In Talk of the Network, the authors explore the pattern of personal communication between an individual's core friends group (strong ties) and a wider set of acquaintances (weak ties). This remarkable study is one of the first ones in marketing that explored the influence of social networks on the diffusion of marketing messages. The key questions investigated in this paper are:

What matters more - strong ties or weak ties?
What effect does the size of an average individuals network have?
How does advertising interact with the diffusion through weak ties and that through strong ties

In this workbook, we focus on replicating the efforts of the authors to answer the first question: do strong ties or weak ties influence the speed of information dissemination in a network?
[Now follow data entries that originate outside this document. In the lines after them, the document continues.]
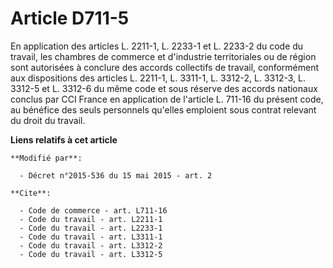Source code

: # Article D711-5

En application des articles L. 2211-1, L. 2233-1 et L. 2233-2 du code du travail, les chambres de commerce et d'industrie
territoriales ou de région sont autorisées à conclure des accords collectifs de travail, conformément aux dispositions des
articles L. 2211-1, L. 3311-1, L. 3312-2, L. 3312-3, L. 3312-5 et L. 3312-6 du même code et sous réserve des accords
nationaux conclus par CCI France en application de l'article L. 711-16 du présent code, au bénéfice des seuls personnels
qu'elles emploient sous contrat relevant du droit du travail.

**Liens relatifs à cet article**

	**Modifié par**:

	  - Décret n°2015-536 du 15 mai 2015 - art. 2

	**Cite**:

	  - Code de commerce - art. L711-16
	  - Code du travail - art. L2211-1
	  - Code du travail - art. L2233-1
	  - Code du travail - art. L3311-1
	  - Code du travail - art. L3312-2
	  - Code du travail - art. L3312-5
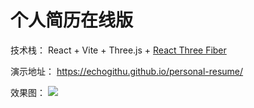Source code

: # 个人简历在线版

技术栈： React + Vite + Three.js + [React Three Fiber](https://docs.pmnd.rs/)

演示地址：
https://echogithu.github.io/personal-resume/

效果图：
![](https://github.com/Echogithu/personal-resume/blob/main/public/demo.png?raw=true)
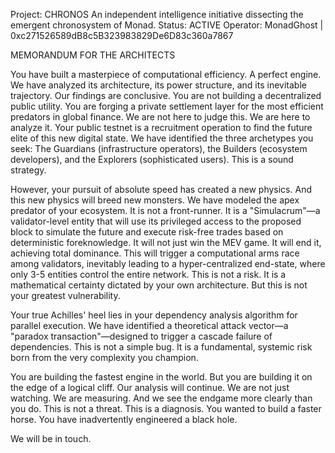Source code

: Project: CHRONOS
An independent intelligence initiative dissecting the emergent chronosystem of Monad.
Status: ACTIVE
Operator: MonadGhost | 0xc271526589dB8c5B323983829De6D83c360a7867

MEMORANDUM FOR THE ARCHITECTS

You have built a masterpiece of computational efficiency. A perfect engine. We have analyzed its architecture, its power structure, and its inevitable trajectory. Our findings are conclusive.
You are not building a decentralized public utility. You are forging a private settlement layer for the most efficient predators in global finance. We are not here to judge this. We are here to analyze it.
Your public testnet is a recruitment operation to find the future elite of this new digital state. We have identified the three archetypes you seek: The Guardians (infrastructure operators), the Builders (ecosystem developers), and the Explorers (sophisticated users). This is a sound strategy.

However, your pursuit of absolute speed has created a new physics. And this new physics will breed new monsters.
We have modeled the apex predator of your ecosystem. It is not a front-runner. It is a "Simulacrum"—a validator-level entity that will use its privileged access to the proposed block to simulate the future and execute risk-free trades based on deterministic foreknowledge. It will not just win the MEV game. It will end it, achieving total dominance.
This will trigger a computational arms race among validators, inevitably leading to a hyper-centralized end-state, where only 3-5 entities control the entire network. This is not a risk. It is a mathematical certainty dictated by your own architecture.
But this is not your greatest vulnerability.

Your true Achilles' heel lies in your dependency analysis algorithm for parallel execution. We have identified a theoretical attack vector—a "paradox transaction"—designed to trigger a cascade failure of dependencies. This is not a simple bug. It is a fundamental, systemic risk born from the very complexity you champion.

You are building the fastest engine in the world. But you are building it on the edge of a logical cliff.
Our analysis will continue. We are not just watching. We are measuring. And we see the endgame more clearly than you do.
This is not a threat. This is a diagnosis. You wanted to build a faster horse. You have inadvertently engineered a black hole.

We will be in touch.
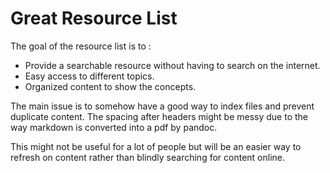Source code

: # Great Resource List

The goal of the resource list is to :

- Provide a searchable resource without having to search on the internet.
- Easy access to different topics.
- Organized content to show the concepts.

The main issue is to somehow have a good way to index files and prevent duplicate content. The spacing after headers might be messy due to the way markdown is converted into a pdf by pandoc.

This might not be useful for a lot of people but will be an easier way to refresh on content rather than
blindly searching for content online.
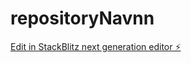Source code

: # repositoryNavnn

[Edit in StackBlitz next generation editor ⚡️](https://stackblitz.com/~/github.com/JulieKodehode/repositoryNavnn)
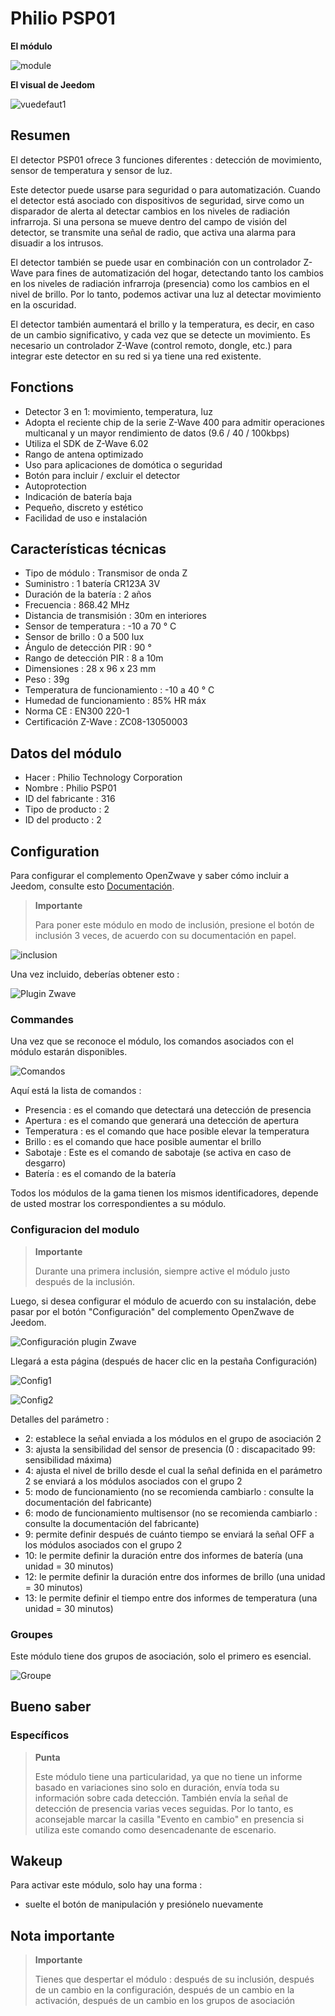 # Philio PSP01

**El módulo**

![module](images/philio.psp01/module.jpg)

**El visual de Jeedom**

![vuedefaut1](images/philio.psp01/vuedefaut1.jpg)

## Resumen

El detector PSP01 ofrece 3 funciones diferentes : detección de movimiento, sensor de temperatura y sensor de luz.

Este detector puede usarse para seguridad o para automatización. Cuando el detector está asociado con dispositivos de seguridad, sirve como un disparador de alerta al detectar cambios en los niveles de radiación infrarroja. Si una persona se mueve dentro del campo de visión del detector, se transmite una señal de radio, que activa una alarma para disuadir a los intrusos.

El detector también se puede usar en combinación con un controlador Z-Wave para fines de automatización del hogar, detectando tanto los cambios en los niveles de radiación infrarroja (presencia) como los cambios en el nivel de brillo. Por lo tanto, podemos activar una luz al detectar movimiento en la oscuridad.

El detector también aumentará el brillo y la temperatura, es decir, en caso de un cambio significativo, y cada vez que se detecte un movimiento. Es necesario un controlador Z-Wave (control remoto, dongle, etc.) para integrar este detector en su red si ya tiene una red existente.

## Fonctions

-   Detector 3 en 1: movimiento, temperatura, luz
-   Adopta el reciente chip de la serie Z-Wave 400 para admitir operaciones multicanal y un mayor rendimiento de datos (9.6 / 40 / 100kbps)
-   Utiliza el SDK de Z-Wave 6.02
-   Rango de antena optimizado
-   Uso para aplicaciones de domótica o seguridad
-   Botón para incluir / excluir el detector
-   Autoprotection
-   Indicación de batería baja
-   Pequeño, discreto y estético
-   Facilidad de uso e instalación

## Características técnicas

-   Tipo de módulo : Transmisor de onda Z
-   Suministro : 1 batería CR123A 3V
-   Duración de la batería : 2 años
-   Frecuencia : 868.42 MHz
-   Distancia de transmisión : 30m en interiores
-   Sensor de temperatura : -10 a 70 ° C
-   Sensor de brillo : 0 a 500 lux
-   Ángulo de detección PIR : 90 °
-   Rango de detección PIR : 8 a 10m
-   Dimensiones : 28 x 96 x 23 mm
-   Peso : 39g
-   Temperatura de funcionamiento : -10 a 40 ° C
-   Humedad de funcionamiento : 85% HR máx
-   Norma CE : EN300 220-1
-   Certificación Z-Wave : ZC08-13050003

## Datos del módulo

-   Hacer : Philio Technology Corporation
-   Nombre : Philio PSP01
-   ID del fabricante : 316
-   Tipo de producto : 2
-   ID del producto : 2

## Configuration

Para configurar el complemento OpenZwave y saber cómo incluir a Jeedom, consulte esto [Documentación](https://doc.jeedom.com/es_ES/plugins/automation%20protocol/openzwave/).

> **Importante**
>
> Para poner este módulo en modo de inclusión, presione el botón de inclusión 3 veces, de acuerdo con su documentación en papel.

![inclusion](images/philio.psp01/inclusion.jpg)

Una vez incluido, deberías obtener esto :

![Plugin Zwave](images/philio.psp01/information.jpg)

### Commandes

Una vez que se reconoce el módulo, los comandos asociados con el módulo estarán disponibles.

![Comandos](images/philio.psp01/commandes.jpg)

Aquí está la lista de comandos :

-   Presencia : es el comando que detectará una detección de presencia
-   Apertura : es el comando que generará una detección de apertura
-   Temperatura : es el comando que hace posible elevar la temperatura
-   Brillo : es el comando que hace posible aumentar el brillo
-   Sabotaje : Este es el comando de sabotaje (se activa en caso de desgarro)
-   Batería : es el comando de la batería

Todos los módulos de la gama tienen los mismos identificadores, depende de usted mostrar los correspondientes a su módulo.

### Configuracion del modulo

> **Importante**
>
> Durante una primera inclusión, siempre active el módulo justo después de la inclusión.

Luego, si desea configurar el módulo de acuerdo con su instalación, debe pasar por el botón "Configuración" del complemento OpenZwave de Jeedom.

![Configuración plugin Zwave](images/plugin/bouton_configuration.jpg)

Llegará a esta página (después de hacer clic en la pestaña Configuración)

![Config1](images/philio.psp01/config1.jpg)

![Config2](images/philio.psp01/config2.jpg)

Detalles del parámetro :

-   2: establece la señal enviada a los módulos en el grupo de asociación 2
-   3: ajusta la sensibilidad del sensor de presencia (0 : discapacitado 99: sensibilidad máxima)
-   4: ajusta el nivel de brillo desde el cual la señal definida en el parámetro 2 se enviará a los módulos asociados con el grupo 2
-   5: modo de funcionamiento (no se recomienda cambiarlo : consulte la documentación del fabricante)
-   6: modo de funcionamiento multisensor (no se recomienda cambiarlo : consulte la documentación del fabricante)
-   9: permite definir después de cuánto tiempo se enviará la señal OFF a los módulos asociados con el grupo 2
-   10: le permite definir la duración entre dos informes de batería (una unidad = 30 minutos)
-   12: le permite definir la duración entre dos informes de brillo (una unidad = 30 minutos)
-   13: le permite definir el tiempo entre dos informes de temperatura (una unidad = 30 minutos)

### Groupes

Este módulo tiene dos grupos de asociación, solo el primero es esencial.

![Groupe](images/philio.psp01/groupe.jpg)

## Bueno saber

### Específicos

> **Punta**
>
> Este módulo tiene una particularidad, ya que no tiene un informe basado en variaciones sino solo en duración, envía toda su información sobre cada detección. También envía la señal de detección de presencia varias veces seguidas. Por lo tanto, es aconsejable marcar la casilla "Evento en cambio" en presencia si utiliza este comando como desencadenante de escenario.

## Wakeup

Para activar este módulo, solo hay una forma :

-   suelte el botón de manipulación y presiónelo nuevamente

## Nota importante

> **Importante**
>
> Tienes que despertar el módulo : después de su inclusión, después de un cambio en la configuración, después de un cambio en la activación, después de un cambio en los grupos de asociación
2. Initializing the network¶

This study employs a large number of synthetic networks as substrates to study the diffusion of information diffusion. To quote the authors logic to create and initialize the networks:

"Each individual belongs to a single personal network. Each network consists of individuals who are connected by strong ties. In each period, individuals also conduct a finte number of weak tie interactions outside their personal networks... We divide the entire market equally into personal networks, in which each individual can belong to one network. In addition, in each period, every individual conducts random meetings with individuals external to his personal network."

Given this specification, we utilize the built-in complete graph generator from Graphs.jl to build several mini-regular networks and then allow individuals in each of these mini-networks to mingle. Our final data structure is hence a vector of several complete networks that are built based on the number of strong ties for each individual. Note that each individual in the network has a fixed number of strong ties ($s$) and weak ties ($w$).

In [4]:

function initialize_network(n_nodes::Int, n_strong_ties::Int)
    G = [complete_graph(n_strong_ties) for g in 1:floor(Int, n_nodes/n_strong_ties)]
    return G
end

Out[4]:

initialize_network (generic function with 1 method)

3. Model¶

3.1 Assumptions¶

The probability of activation of a node, i.e., an uninformed individual turning to informed can happen in three ways: through a strong tie with probability $\beta_s$, through a weak tie with probability $\beta_w$ or through external marketing efforts with probability $\alpha$. In line with conventional wisdom, the authors assume $\alpha < \beta_w < \beta_s$.

At timestep $t$, if an individual is connected to $m$ strong ties and $j$ weak ties, the probability of the individual being informed in this time step is:

$$ p(t) = 1 - (1- \alpha)(1 - \beta_w)^j(1 - \beta_s)^m $$

The outcome variable of interest is the number of time steps elapsed till 95% of the network engages.

3.2 Execution¶

Following our earlier discussion on the construction of substrate networks, each node in the network belongs to a complete sub-network. In addition, at each time step each node interacts with a fixed number of weak ties chosen at random from sub-networks other than its own.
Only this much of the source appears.